For decades, several employees of Lebanon’s Center for Educational Research and Development (CERD) have been working at the Education Ministry.
This week, Minister Tarek Al-Majzoub decided to expel them to “where they belong.”
Over the course of 32 years, i.e. before the Education Ministry came to occupy its current building, these employees were part of the Ministry’s team, collaborating on tasks and projects with their colleagues without reportedly any issues.
It was a shock, therefore, for them to be informed on July 1st that they would soon have to evict their offices on the grounds of the Ministry’s need for the workspaces that they occupied.
Bewildered, the 10 employees repeatedly attempted to contact Minister Al-Majzoub to get answers but to no avail. They tried to set up a meeting with him but their pleas were not heard; until they finally were last week.
In the Thursday meeting, they explained to the official that their lives had been “programmed” in accordance with their residences’ proximity to the Education Ministry’s headquarters.
“The economic conditions no longer allow us to incur additional expenses,” they pled, indicating that the CERD headquarters that they were being forced to transfer to was far away.
While the Minister did appear to sympathize with their appeal during the meeting, as a member of the group attested to Al-Akhbar, the employees’ high hopes were crushed when, this past Monday, their offices were no longer theirs.
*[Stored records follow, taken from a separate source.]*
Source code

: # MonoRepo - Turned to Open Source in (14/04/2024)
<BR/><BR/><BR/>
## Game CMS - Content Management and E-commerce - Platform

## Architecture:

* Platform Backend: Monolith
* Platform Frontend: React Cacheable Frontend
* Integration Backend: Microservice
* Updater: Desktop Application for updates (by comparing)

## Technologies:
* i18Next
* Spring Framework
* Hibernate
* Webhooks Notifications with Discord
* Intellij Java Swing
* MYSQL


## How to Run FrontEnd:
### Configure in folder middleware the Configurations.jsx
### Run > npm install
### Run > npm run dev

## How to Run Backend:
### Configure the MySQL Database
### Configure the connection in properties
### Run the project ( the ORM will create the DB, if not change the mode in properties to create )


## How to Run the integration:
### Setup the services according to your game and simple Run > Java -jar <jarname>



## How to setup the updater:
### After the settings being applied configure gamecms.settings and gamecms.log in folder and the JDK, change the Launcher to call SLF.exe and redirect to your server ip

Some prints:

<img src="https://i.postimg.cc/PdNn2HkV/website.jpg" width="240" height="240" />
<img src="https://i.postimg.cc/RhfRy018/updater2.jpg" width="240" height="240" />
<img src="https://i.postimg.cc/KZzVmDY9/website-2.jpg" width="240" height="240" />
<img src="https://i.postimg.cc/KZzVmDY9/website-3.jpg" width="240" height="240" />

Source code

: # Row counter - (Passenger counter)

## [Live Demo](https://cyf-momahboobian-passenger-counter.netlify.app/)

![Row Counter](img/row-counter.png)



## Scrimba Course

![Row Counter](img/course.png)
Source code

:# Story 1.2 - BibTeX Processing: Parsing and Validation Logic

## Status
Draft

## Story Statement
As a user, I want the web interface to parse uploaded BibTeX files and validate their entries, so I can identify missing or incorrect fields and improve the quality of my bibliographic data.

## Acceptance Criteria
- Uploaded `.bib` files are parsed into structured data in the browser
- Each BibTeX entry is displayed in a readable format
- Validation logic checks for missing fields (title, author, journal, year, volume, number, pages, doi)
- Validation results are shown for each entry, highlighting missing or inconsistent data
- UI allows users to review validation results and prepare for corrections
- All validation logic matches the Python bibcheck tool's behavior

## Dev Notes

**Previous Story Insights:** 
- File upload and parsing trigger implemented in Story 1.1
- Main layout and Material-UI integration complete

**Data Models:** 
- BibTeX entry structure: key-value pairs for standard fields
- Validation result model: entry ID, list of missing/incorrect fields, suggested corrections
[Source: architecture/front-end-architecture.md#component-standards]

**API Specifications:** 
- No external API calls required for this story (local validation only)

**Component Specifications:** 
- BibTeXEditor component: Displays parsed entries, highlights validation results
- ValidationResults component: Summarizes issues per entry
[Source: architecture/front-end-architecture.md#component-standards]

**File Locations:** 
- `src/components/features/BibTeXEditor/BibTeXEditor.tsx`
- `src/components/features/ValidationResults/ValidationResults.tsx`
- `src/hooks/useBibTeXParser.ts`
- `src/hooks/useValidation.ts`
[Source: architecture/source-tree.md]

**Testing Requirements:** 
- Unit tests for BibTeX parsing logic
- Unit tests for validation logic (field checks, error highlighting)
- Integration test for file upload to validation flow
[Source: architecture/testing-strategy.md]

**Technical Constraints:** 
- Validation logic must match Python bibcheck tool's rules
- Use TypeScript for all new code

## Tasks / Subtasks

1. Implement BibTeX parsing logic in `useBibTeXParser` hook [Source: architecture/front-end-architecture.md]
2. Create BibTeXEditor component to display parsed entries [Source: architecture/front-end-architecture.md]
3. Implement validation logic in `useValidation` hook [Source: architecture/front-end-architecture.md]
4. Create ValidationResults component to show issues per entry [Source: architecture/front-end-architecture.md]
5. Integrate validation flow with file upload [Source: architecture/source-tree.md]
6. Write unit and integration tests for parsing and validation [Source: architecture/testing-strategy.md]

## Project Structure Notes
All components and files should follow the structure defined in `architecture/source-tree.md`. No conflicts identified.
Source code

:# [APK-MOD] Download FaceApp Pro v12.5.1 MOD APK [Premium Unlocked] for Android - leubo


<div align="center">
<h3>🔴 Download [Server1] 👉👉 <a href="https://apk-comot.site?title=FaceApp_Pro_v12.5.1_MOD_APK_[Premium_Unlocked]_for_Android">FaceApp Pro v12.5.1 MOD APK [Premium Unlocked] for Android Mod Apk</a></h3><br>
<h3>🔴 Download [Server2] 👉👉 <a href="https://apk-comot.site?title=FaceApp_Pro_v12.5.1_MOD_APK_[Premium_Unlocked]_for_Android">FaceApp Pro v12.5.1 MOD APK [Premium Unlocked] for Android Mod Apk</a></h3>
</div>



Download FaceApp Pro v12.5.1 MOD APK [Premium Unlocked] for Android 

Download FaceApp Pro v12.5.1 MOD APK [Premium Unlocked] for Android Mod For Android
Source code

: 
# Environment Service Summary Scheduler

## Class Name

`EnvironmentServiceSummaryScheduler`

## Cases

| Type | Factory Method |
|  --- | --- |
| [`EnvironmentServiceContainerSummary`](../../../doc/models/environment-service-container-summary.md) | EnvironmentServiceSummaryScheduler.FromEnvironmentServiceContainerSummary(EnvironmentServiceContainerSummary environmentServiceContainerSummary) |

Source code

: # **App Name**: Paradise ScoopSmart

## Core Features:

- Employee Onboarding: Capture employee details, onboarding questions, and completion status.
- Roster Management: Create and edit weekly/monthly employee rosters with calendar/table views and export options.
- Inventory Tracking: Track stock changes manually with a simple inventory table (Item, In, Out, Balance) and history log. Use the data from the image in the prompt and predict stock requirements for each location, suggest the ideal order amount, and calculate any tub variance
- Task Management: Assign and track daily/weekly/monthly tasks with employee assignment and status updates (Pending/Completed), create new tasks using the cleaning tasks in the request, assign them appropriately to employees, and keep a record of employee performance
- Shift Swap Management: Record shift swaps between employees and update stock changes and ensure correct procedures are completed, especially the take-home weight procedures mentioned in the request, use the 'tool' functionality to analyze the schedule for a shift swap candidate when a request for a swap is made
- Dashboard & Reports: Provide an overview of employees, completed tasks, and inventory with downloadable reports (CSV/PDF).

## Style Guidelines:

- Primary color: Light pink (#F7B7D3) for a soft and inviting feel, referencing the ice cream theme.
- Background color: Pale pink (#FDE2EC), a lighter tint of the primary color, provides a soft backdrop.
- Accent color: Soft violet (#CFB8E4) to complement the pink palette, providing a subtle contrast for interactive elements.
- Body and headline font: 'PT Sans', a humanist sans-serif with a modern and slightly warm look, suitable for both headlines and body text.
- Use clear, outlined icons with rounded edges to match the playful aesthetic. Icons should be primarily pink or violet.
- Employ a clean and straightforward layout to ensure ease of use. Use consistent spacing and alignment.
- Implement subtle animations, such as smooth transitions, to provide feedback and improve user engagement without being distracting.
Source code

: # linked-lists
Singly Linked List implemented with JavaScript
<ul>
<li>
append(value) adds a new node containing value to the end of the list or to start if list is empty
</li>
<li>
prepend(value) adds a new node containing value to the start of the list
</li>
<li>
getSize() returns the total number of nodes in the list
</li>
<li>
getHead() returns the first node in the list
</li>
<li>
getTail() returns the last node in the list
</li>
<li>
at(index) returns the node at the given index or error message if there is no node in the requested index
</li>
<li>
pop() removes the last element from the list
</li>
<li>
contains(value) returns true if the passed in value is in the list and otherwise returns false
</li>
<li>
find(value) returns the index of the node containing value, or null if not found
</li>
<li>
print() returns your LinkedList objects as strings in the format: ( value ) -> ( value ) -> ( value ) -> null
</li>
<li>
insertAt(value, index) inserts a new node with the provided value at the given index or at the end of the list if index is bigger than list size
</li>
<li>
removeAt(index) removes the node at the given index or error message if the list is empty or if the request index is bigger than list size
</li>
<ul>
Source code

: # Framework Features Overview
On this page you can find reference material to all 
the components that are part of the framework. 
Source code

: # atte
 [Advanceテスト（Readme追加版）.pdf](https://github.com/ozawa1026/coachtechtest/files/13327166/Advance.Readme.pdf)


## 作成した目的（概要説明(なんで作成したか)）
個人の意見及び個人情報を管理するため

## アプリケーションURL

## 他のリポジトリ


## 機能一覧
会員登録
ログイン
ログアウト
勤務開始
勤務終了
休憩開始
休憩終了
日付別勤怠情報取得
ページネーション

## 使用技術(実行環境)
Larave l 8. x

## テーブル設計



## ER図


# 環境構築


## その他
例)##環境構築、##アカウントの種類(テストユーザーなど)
The outraged employees were asked to leave without being allowed to take their belongings from their offices and were told that “someone would send them their items in boxes.”
In its aftermath, Minister Al-Majzoub reportedly justified the decision by saying that it was in adherence to the general mobilization and social distancing rules, aka, distributing the Ministry’s employees over a larger space.
However, the question that the employees have been wondering about is, considering that the general mobilization has been active for months, why now?